[Task description]
Omit the images, then print each record below exactly as it reads.

╔══

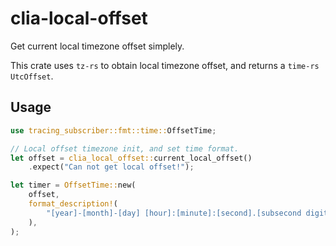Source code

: # clia-local-offset

Get current local timezone offset simplely.

This crate uses `tz-rs` to obtain local timezone offset, and returns a `time-rs` `UtcOffset`.

## Usage

```rust
use tracing_subscriber::fmt::time::OffsetTime;

// Local offset timezone init, and set time format.
let offset = clia_local_offset::current_local_offset()
    .expect("Can not get local offset!");

let timer = OffsetTime::new(
    offset,
    format_description!(
        "[year]-[month]-[day] [hour]:[minute]:[second].[subsecond digits:3]"
    ),
);
```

╚══

[Exercise output]
Source code

: # clia-local-offset

Get current local timezone offset simplely.

This crate uses `tz-rs` to obtain local timezone offset, and returns a `time-rs` `UtcOffset`.

## Usage

```rust
use tracing_subscriber::fmt::time::OffsetTime;

// Local offset timezone init, and set time format.
let offset = clia_local_offset::current_local_offset()
    .expect("Can not get local offset!");

let timer = OffsetTime::new(
    offset,
    format_description!(
        "[year]-[month]-[day] [hour]:[minute]:[second].[subsecond digits:3]"
    ),
);
```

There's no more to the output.